Friction-less tech liberates teams to excel

Where pressure shows up in practice

This is felt most sharply with employee laptops, because so much modern work runs through one device: CAD and BIM software, 3D modelling and rendering, large design files, collaboration platforms, video calls and client presentations.

When a laptop is not up to the job, it reshapes how work feels, how smoothly people move through the day – and how much energy gets wasted on things that should be effortless. In design-led work, that also means interruptions to creative flow at the moments that matter most.

Crucially, this often doesn’t show up as one dramatic failure. It shows up as constant, low-level friction that people learn to work around. That is what makes it easy to miss. Employees adapt, lower expectations and push through – so the drag on time and energy becomes “just how it is”.

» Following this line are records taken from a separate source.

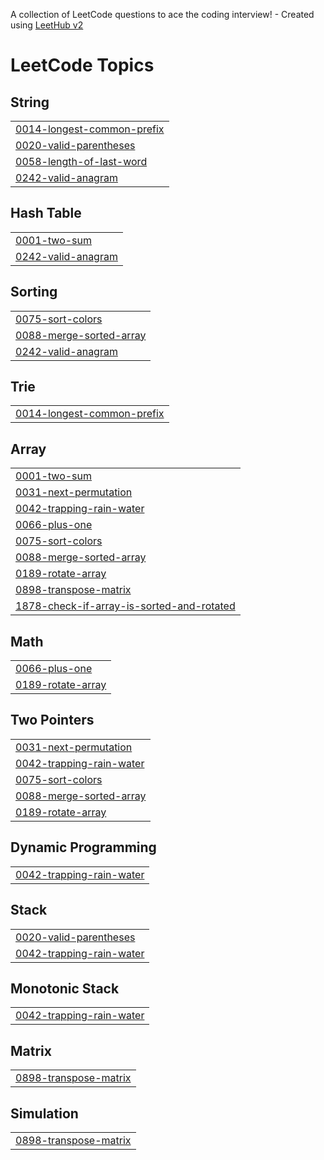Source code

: A collection of LeetCode questions to ace the coding interview! - Created using [LeetHub v2](https://github.com/arunbhardwaj/LeetHub-2.0)
<!---LeetCode Topics Start-->
# LeetCode Topics
## String
|  |
| ------- |
| [0014-longest-common-prefix](https://github.com/sandeepsv8055/LeetCode/tree/master/0014-longest-common-prefix) |
| [0020-valid-parentheses](https://github.com/sandeepsv8055/LeetCode/tree/master/0020-valid-parentheses) |
| [0058-length-of-last-word](https://github.com/sandeepsv8055/LeetCode/tree/master/0058-length-of-last-word) |
| [0242-valid-anagram](https://github.com/sandeepsv8055/LeetCode/tree/master/0242-valid-anagram) |
## Hash Table
|  |
| ------- |
| [0001-two-sum](https://github.com/sandeepsv8055/LeetCode/tree/master/0001-two-sum) |
| [0242-valid-anagram](https://github.com/sandeepsv8055/LeetCode/tree/master/0242-valid-anagram) |
## Sorting
|  |
| ------- |
| [0075-sort-colors](https://github.com/sandeepsv8055/LeetCode/tree/master/0075-sort-colors) |
| [0088-merge-sorted-array](https://github.com/sandeepsv8055/LeetCode/tree/master/0088-merge-sorted-array) |
| [0242-valid-anagram](https://github.com/sandeepsv8055/LeetCode/tree/master/0242-valid-anagram) |
## Trie
|  |
| ------- |
| [0014-longest-common-prefix](https://github.com/sandeepsv8055/LeetCode/tree/master/0014-longest-common-prefix) |
## Array
|  |
| ------- |
| [0001-two-sum](https://github.com/sandeepsv8055/LeetCode/tree/master/0001-two-sum) |
| [0031-next-permutation](https://github.com/sandeepsv8055/LeetCode/tree/master/0031-next-permutation) |
| [0042-trapping-rain-water](https://github.com/sandeepsv8055/LeetCode/tree/master/0042-trapping-rain-water) |
| [0066-plus-one](https://github.com/sandeepsv8055/LeetCode/tree/master/0066-plus-one) |
| [0075-sort-colors](https://github.com/sandeepsv8055/LeetCode/tree/master/0075-sort-colors) |
| [0088-merge-sorted-array](https://github.com/sandeepsv8055/LeetCode/tree/master/0088-merge-sorted-array) |
| [0189-rotate-array](https://github.com/sandeepsv8055/LeetCode/tree/master/0189-rotate-array) |
| [0898-transpose-matrix](https://github.com/sandeepsv8055/LeetCode/tree/master/0898-transpose-matrix) |
| [1878-check-if-array-is-sorted-and-rotated](https://github.com/sandeepsv8055/LeetCode/tree/master/1878-check-if-array-is-sorted-and-rotated) |
## Math
|  |
| ------- |
| [0066-plus-one](https://github.com/sandeepsv8055/LeetCode/tree/master/0066-plus-one) |
| [0189-rotate-array](https://github.com/sandeepsv8055/LeetCode/tree/master/0189-rotate-array) |
## Two Pointers
|  |
| ------- |
| [0031-next-permutation](https://github.com/sandeepsv8055/LeetCode/tree/master/0031-next-permutation) |
| [0042-trapping-rain-water](https://github.com/sandeepsv8055/LeetCode/tree/master/0042-trapping-rain-water) |
| [0075-sort-colors](https://github.com/sandeepsv8055/LeetCode/tree/master/0075-sort-colors) |
| [0088-merge-sorted-array](https://github.com/sandeepsv8055/LeetCode/tree/master/0088-merge-sorted-array) |
| [0189-rotate-array](https://github.com/sandeepsv8055/LeetCode/tree/master/0189-rotate-array) |
## Dynamic Programming
|  |
| ------- |
| [0042-trapping-rain-water](https://github.com/sandeepsv8055/LeetCode/tree/master/0042-trapping-rain-water) |
## Stack
|  |
| ------- |
| [0020-valid-parentheses](https://github.com/sandeepsv8055/LeetCode/tree/master/0020-valid-parentheses) |
| [0042-trapping-rain-water](https://github.com/sandeepsv8055/LeetCode/tree/master/0042-trapping-rain-water) |
## Monotonic Stack
|  |
| ------- |
| [0042-trapping-rain-water](https://github.com/sandeepsv8055/LeetCode/tree/master/0042-trapping-rain-water) |
## Matrix
|  |
| ------- |
| [0898-transpose-matrix](https://github.com/sandeepsv8055/LeetCode/tree/master/0898-transpose-matrix) |
## Simulation
|  |
| ------- |
| [0898-transpose-matrix](https://github.com/sandeepsv8055/LeetCode/tree/master/0898-transpose-matrix) |
<!---LeetCode Topics End-->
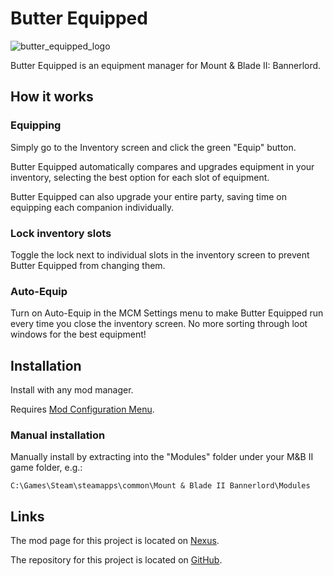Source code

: # Butter Equipped

![butter_equipped_logo](https://user-images.githubusercontent.com/1896945/201556738-225ed771-7318-45de-870f-b61349519e3d.png)

Butter Equipped is an equipment manager for Mount & Blade II: Bannerlord.

## How it works

### Equipping

Simply go to the Inventory screen and click the green "Equip" button.



Butter Equipped automatically compares and upgrades equipment in your inventory, selecting the best option for each slot of equipment.

Butter Equipped can also upgrade your entire party, saving time on equipping each companion individually.

### Lock inventory slots

Toggle the lock next to individual slots in the inventory screen to prevent Butter Equipped from changing them.

### Auto-Equip

Turn on Auto-Equip in the MCM Settings menu to make Butter Equipped run every time you close the inventory screen. No more sorting through loot windows for the best equipment!

## Installation

Install with any mod manager.

Requires [Mod Configuration Menu](https://www.nexusmods.com/mountandblade2bannerlord/mods/612).

### Manual installation

Manually install by extracting into the "Modules" folder under your M&B II game folder, e.g.:

`C:\Games\Steam\steamapps\common\Mount & Blade II Bannerlord\Modules`

## Links

The mod page for this project is located on [Nexus](TBW).

The repository for this project is located on [GitHub](https://github.com/jzebedee/ButterEquipped).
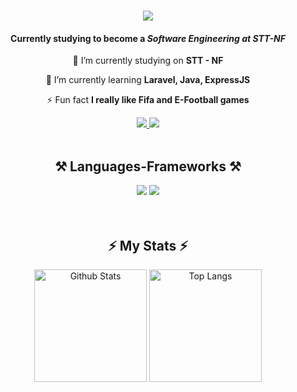 <h1 align="center">
    <img src="https://readme-typing-svg.herokuapp.com/?font=Righteous&size=35&center=true&vCenter=true&width=500&height=70&duration=4000&lines=Hi+There!+👋;+I'm+Muhammad+Fadhillah!;" />
</h1>

<h4 align="center">Currently studying to become a <i>Software Engineering at STT-NF</i></h4>

<div align="center">
 
 🔭 I’m currently studying on **STT - NF**
 
 🌱 I’m currently learning **Laravel, Java, ExpressJS**

⚡ Fun fact **I really like Fifa and E-Football games**

 </div>
 
<div align="center"> 
  <a href="mailto:padilajalah88@gmail.com">
    <img src="https://img.shields.io/badge/Gmail-333333?style=for-the-badge&logo=gmail&logoColor=red" />
  </a>
  <a href="https://linkedin.com/in/muhammad-fadhillah" target="_blank">
    <img src="https://img.shields.io/badge/LinkedIn-0077B5?style=for-the-badge&logo=linkedin&logoColor=white" target="_blank" />
  </a>
</div> <br>
 
<h2 align="center">⚒️ Languages-Frameworks ⚒️</h2>

<div align="center">
    <img src="https://skillicons.dev/icons?i=html,css,bootstrap,figma,tailwind,git" />
    <img src="https://skillicons.dev/icons?i=php,javascript,java,nodejs,laravel,expressjs,mysql" />
</div>

<br/>
<br/>

<h2 align="center"> ⚡ My Stats ⚡</h2>

<div align="center">
    <img src="https://github-readme-streak-stats.herokuapp.com/?user=othersideofpadil&theme=tokyonight&hide_border=true" height = "180" alt = "Github Stats"/>
    <img src="https://github-readme-stats.vercel.app/api/top-langs/?username=othersideofpadil&theme=tokyonight&show_icons=true&hide_border=true&layout=compact" height = "180" alt = "Top Langs"/>
</div>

In practice, that can mean lag when rendering or manipulating 3D models, delays opening large CAD and BIM files, slow performance when multitasking across design and collaboration tools, stuttering during screensharing of designs, and potential interruptions during rendering or exporting when working to tight deadlines.

And the business impact shows up in people’s behaviour:

  • Keeping fewer windows open than they need, which slows tasks down
  • Switching cameras off to keep calls running smoothly, reducing impact during visual walkthroughs or pitches
  • Delaying restarts and software updates because they’re worried about long interruptions
  • Using personal devices as a backup, sometimes for confidential design files or client information
  • Working around security or connectivity friction because it feels quicker in the moment.

For architecture practice leaders, there is another layer of concern: buying the wrong thing and being stuck with it for years. That might mean devices feeling stretched after 12 to 24 months, spending money on technology people do not fully use, or compromising intellectual property through weak privacy and security.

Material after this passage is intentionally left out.